We go to town events—tree lightings and market strolls and Friday night movies with our friends. Evie drinks hot cocoa with marshmallows piled so high it’s more topping than drink. And Kinsey starts a countdown to Christmas she claims isn’t about presents—but no one buys it.
And through all of it, Brynn keeps looking at me with that quiet kind of hope in her eyes. The kind that says she’s waiting for something. Like she knows it’s coming.
And she’s right.
I’ve had the ring for weeks now.
It’s simple. The diamond is perfect, not too big, but sparkles just like she does. No flash. Just hers. I think about it every damn day.
A ring that will cement the fact that she’s mine for the rest of our lives. Because I want all of her.
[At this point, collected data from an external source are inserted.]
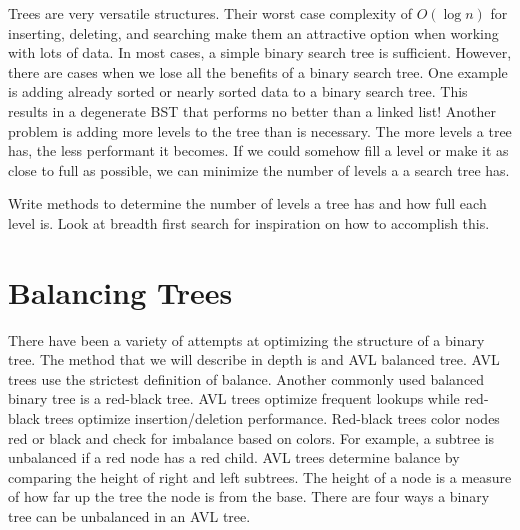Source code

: \label{lab:btrees}

Trees are very versatile structures.  
Their worst case complexity of $O(\log n)$ for inserting, deleting, and searching make them an attractive option when working with lots of data.
In most cases, a simple binary search tree is sufficient.
However, there are cases when we lose all the benefits of a binary search tree.
One example is adding already sorted or nearly sorted data to a binary search tree.
This results in a degenerate BST that performs no better than a linked list!
Another problem is adding more levels to the tree than is necessary.
The more levels a tree has, the less performant it becomes.  If we could somehow fill a level or make it as close to full as possible, we can minimize the number of levels a a search tree has.

\begin{problem}
Write methods to determine the number of levels a tree has and how full each level is.  Look at breadth first search for inspiration on how to accomplish this.
\end{problem}

\section*{Balancing Trees}
There have been a variety of attempts at optimizing the structure of a binary tree.
The method that we will describe in depth is and AVL balanced tree.
AVL trees use the strictest definition of balance.
Another commonly used balanced binary tree is a red-black tree.  AVL trees optimize frequent lookups while red-black trees optimize insertion/deletion performance.
Red-black trees color nodes red or black and check for imbalance based on colors.  For example, a subtree is unbalanced if a red node has a red child.
AVL trees determine balance by comparing the height of right and  left subtrees.
The height of a node is a measure of how far up the tree the node is from the base.
There are four ways a binary tree can be unbalanced in an AVL tree.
Like when she pours my coffee in the morning without asking how I take it, becauseshe already knows. Or when she sets her frozen feet against my thighs under the blanket and smirks like she’s doing me a favor or when she kisses me slowly at the end of the night, like time doesn’t matter, like we’ve got a thousand more of these. Because we do.
I’m not just giving her a ring. I’m building her a home. I’m building us a life. Something that lasts. Something she can lean on when the world gets loud again.
And I can’t wait to hear her say ‘yes.’
We’re in matching plaid pajamas—red and black flannel, soft and a little ridiculous, and I wouldn’t change a thing. One pair for me. One for Brynn. And, yes, a tiny set for Priscilla, who’s currently curled up in her bed with her head on her paws, content and cozy, like she knows tonight's special.
Brynn stands in front of the Christmas tree, hands on her hips, studying her latest ornament placement with an intensity that belongs in a lab. The tree sparkles in the corner of the living room, strung with white lights and sentimental ornaments, each one placed with the kind of care that says this isn’t just decoration. It’s tradition.
I hand her another ornament from the box. “You good?”
She steps back, scrunching her nose, then moves the glass ball half an inch to the left. “This side has too much silver. It’s throwing off the symmetry.”